Posted: Saturday, July 4, 2009 4:18 PM
Joined: 15/10/2008
Posts: 2

Hey Andy... I've heard similar comments, but kinda like trying to find the right girl, finding the right job is a challenge and can take a while. Then again sometimes it just clicks. Way back in the day (before licenses were required) I was hired as engineer. My crew agent sent me on three interviews. Ever. I have crewed on exactly that many yachts. I was a newbie once, and now I'm 18 years in this biz, the last 12 as a contractor. Keep at it and dont get down... this can be one very fickle industry, and the current economic problems sure dont help. It sounds like you have the right attitude so I think you'll get what you want if its meant to be. Cheers John
Posted: Saturday, July 4, 2009 5:47 PM
Joined: 13/06/2009
Posts: 42

Hi John,
 Thanks for the comment. After a long week in class, and playing the meet and greet, I am glad that it is the weekend. I have two more weeks of class, and then kind of like you said, I am going to go full at " finding the right girl". Hopefully in the near future the industry picks up, and the crazy requests will stem off.
Thanks for the positive feedback.
Fair Seas,

Captain David Cook
Posted: Saturday, July 4, 2009 6:28 PM
Joined: 11/02/2009
Posts: 3

I understand where you are coming from. It helps to get your resume out in many places. Also you need to walk the docks and see what is going on nd talk to crew. Your best tool will be your resume. This needs to be as professional as possible as well as a Professional photo. I have been working to Make resums for crew as well as assist them in placement. As a Captain my self I like to hire new crew that really wants to work on  yacht and show a real interest. Let me see what you have for a resume and I can help you if needed. Please go to  and then to submit resume call me and I will do what I can to help you. Good luck and don't give up!!! Captain David Cook
Posted: Sunday, July 5, 2009 5:15 PM
Joined: 16/06/2008
Posts: 6

Hey Andy, The industry is in the middle of some serious changes, whether or not they all become permanent, we shall see. Dissemination of your resume' is almost as important as proof of your work ethic. I hire nobody unless they have day-worked numerous days for me in the past, or currently. There are lots of young, and not so young individuals that have spent time aboard temporarily, that are not welcome for a repeat as a dayworker, much less a delivery or permanent position. Captains make recommendations to each other, and we ALL talk. Get to know as many of them as you can. Keep tabs on possibilities, and if offered some daywork, you have to outshine the regular crew every time. Turn off the cell phone, and do not turn it back on until the end of the day. Permanent or even temp positions rarely fill over a lunch phone call. When working, always look for ways to take your game to the next level. Quicker is not always better, but the details are never overlooked. If a task gets completed, and you see something else which needs getting done on the list, jump in and make in well known you are a CAN do person.
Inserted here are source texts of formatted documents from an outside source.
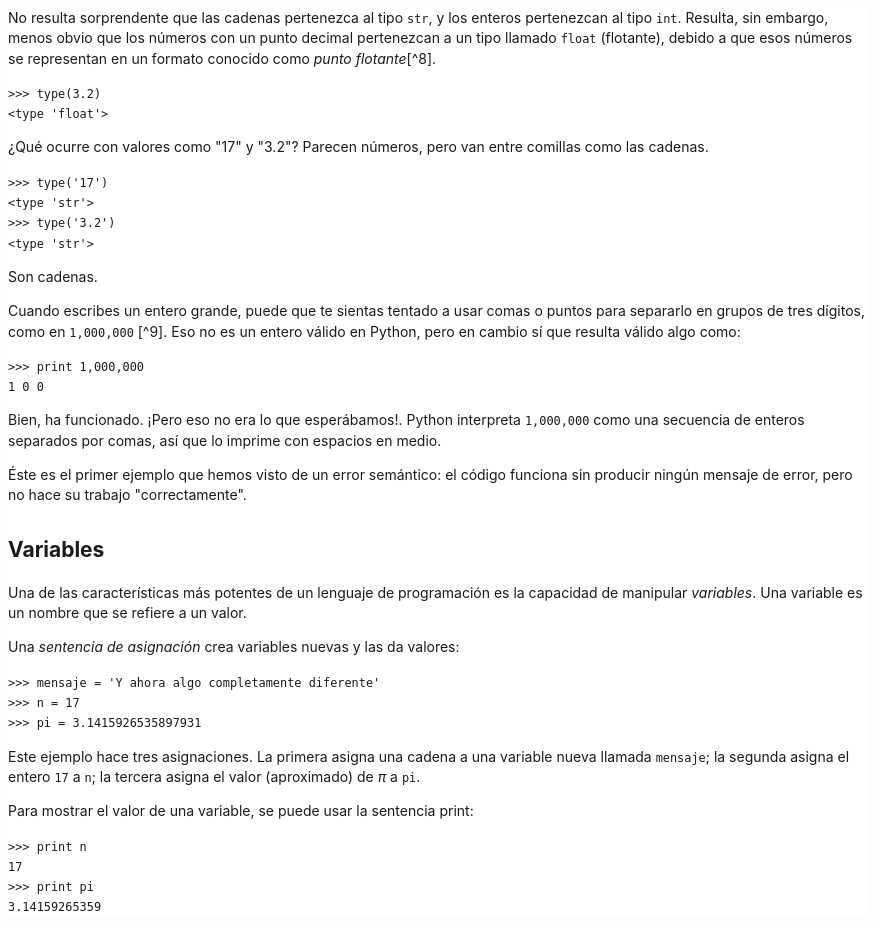 No resulta sorprendente que las cadenas pertenezca al tipo
`str`, y los enteros pertenezcan al tipo `int`.
Resulta, sin embargo, menos obvio que los números con un punto decimal
pertenezcan a un tipo llamado `float` (flotante), debido a
que esos números se representan en un formato conocido como
*punto flotante*[^8].

    >>> type(3.2)
    <type 'float'>

¿Qué ocurre con valores como "17" y "3.2"? Parecen números, pero van
entre comillas como las cadenas.

    >>> type('17')
    <type 'str'>
    >>> type('3.2')
    <type 'str'>

Son cadenas.

Cuando escribes un entero grande, puede que te sientas tentado a usar
comas o puntos para separarlo en grupos de tres dígitos, como en
`1,000,000` [^9]. Eso no es un entero válido en Python, pero
en cambio sí que resulta válido algo como:

    >>> print 1,000,000
    1 0 0

Bien, ha funcionado. ¡Pero eso no era lo que esperábamos!. Python
interpreta `1,000,000` como una secuencia de enteros
separados por comas, así que lo imprime con espacios en medio.

Éste es el primer ejemplo que hemos visto de un error semántico: el
código funciona sin producir ningún mensaje de error, pero no hace su
trabajo "correctamente".

Variables
---------

Una de las características más potentes de un lenguaje de programación
es la capacidad de manipular *variables*. Una variable es
un nombre que se refiere a un valor.

Una *sentencia de asignación* crea variables nuevas y las
da valores:

    >>> mensaje = 'Y ahora algo completamente diferente'
    >>> n = 17
    >>> pi = 3.1415926535897931

Este ejemplo hace tres asignaciones. La primera asigna una cadena a una
variable nueva llamada `mensaje`; la segunda asigna el entero
`17` a `n`; la tercera asigna el valor
(aproximado) de $\pi$ a `pi`.

Para mostrar el valor de una variable, se puede usar la sentencia print:

    >>> print n
    17
    >>> print pi
    3.14159265359
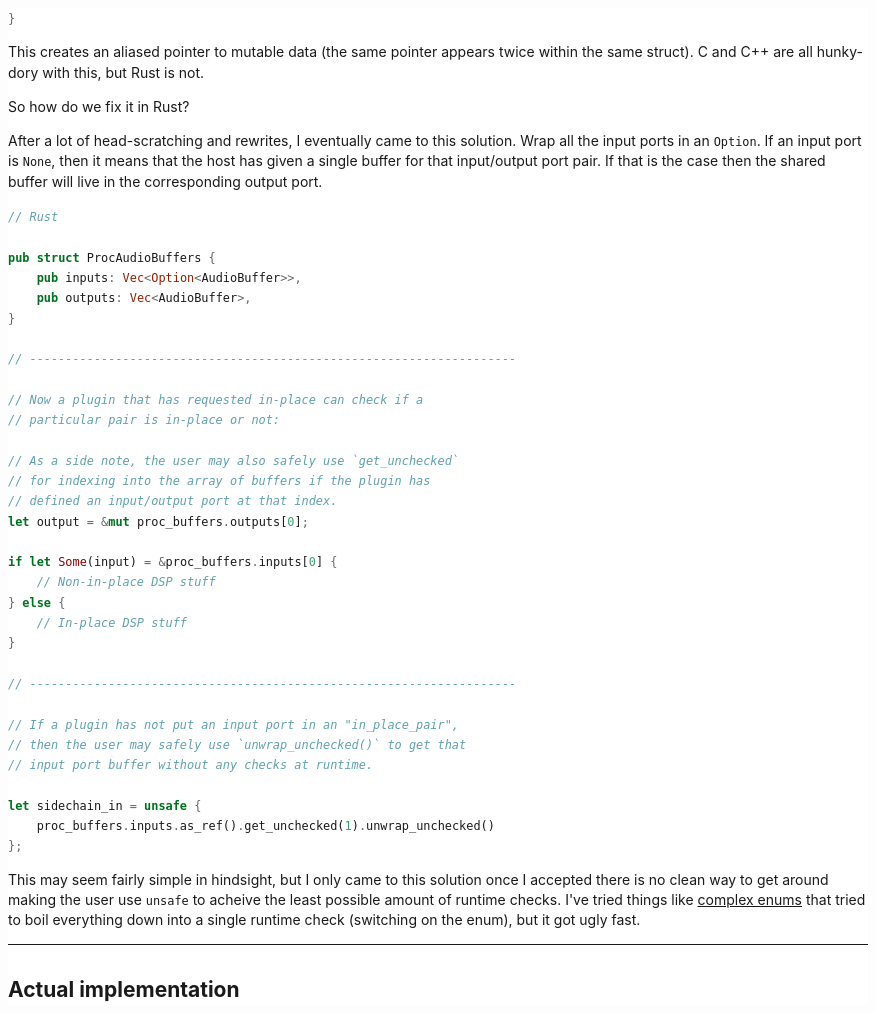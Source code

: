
 ```c
}
```

This creates an aliased pointer to mutable data (the same pointer appears twice within the same struct). C and C++ are all hunky-dory with this, but Rust is not.

So how do we fix it in Rust?

After a lot of head-scratching and rewrites, I eventually came to this solution. Wrap all the input ports in an `Option`. If an input port is `None`, then it means that the host has given a single buffer for that input/output port pair. If that is the case then the shared buffer will live in the corresponding output port.

```rust
// Rust

pub struct ProcAudioBuffers {
    pub inputs: Vec<Option<AudioBuffer>>,
    pub outputs: Vec<AudioBuffer>,
}

// --------------------------------------------------------------------

// Now a plugin that has requested in-place can check if a
// particular pair is in-place or not:

// As a side note, the user may also safely use `get_unchecked`
// for indexing into the array of buffers if the plugin has
// defined an input/output port at that index.
let output = &mut proc_buffers.outputs[0];

if let Some(input) = &proc_buffers.inputs[0] {
    // Non-in-place DSP stuff
} else {
    // In-place DSP stuff
}

// --------------------------------------------------------------------

// If a plugin has not put an input port in an "in_place_pair",
// then the user may safely use `unwrap_unchecked()` to get that
// input port buffer without any checks at runtime.

let sidechain_in = unsafe {
    proc_buffers.inputs.as_ref().get_unchecked(1).unwrap_unchecked()
};
```

This may seem fairly simple in hindsight, but I only came to this solution once I accepted there is no clean way to get around making the user use `unsafe` to acheive the least possible amount of runtime checks. I've tried things like [complex enums] that tried to boil everything down into a single runtime check (switching on the enum), but it got ugly fast.

---
## Actual implementation


[CLAP]: https://github.com/free-audio/clap
[complex enums]: https://github.com/RustyDAW/rusty-daw-engine/blob/ddf260123ec69b41ef92e184f94ebfb8d42ce231/src/process_info/proc_audio_buffers.rs
[safety note]: https://github.com/RustyDAW/rusty-daw-engine/blob/main/src/audio_buffer.rs#L10
[basedrop]: https://github.com/glowcoil/basedrop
Never place yourself in a position where the safety of yourself, another, or the vessel can be an issue. There are always ways to make the job right, thus SAFE. There are lots of OVERQUALIFIED people out there looking, but as a Captain, I would much prefer some-one with superior stamina, and a positive drive to Learn it right, and do it better, then some-one who talks the walk, but can't get it right , when the day is done.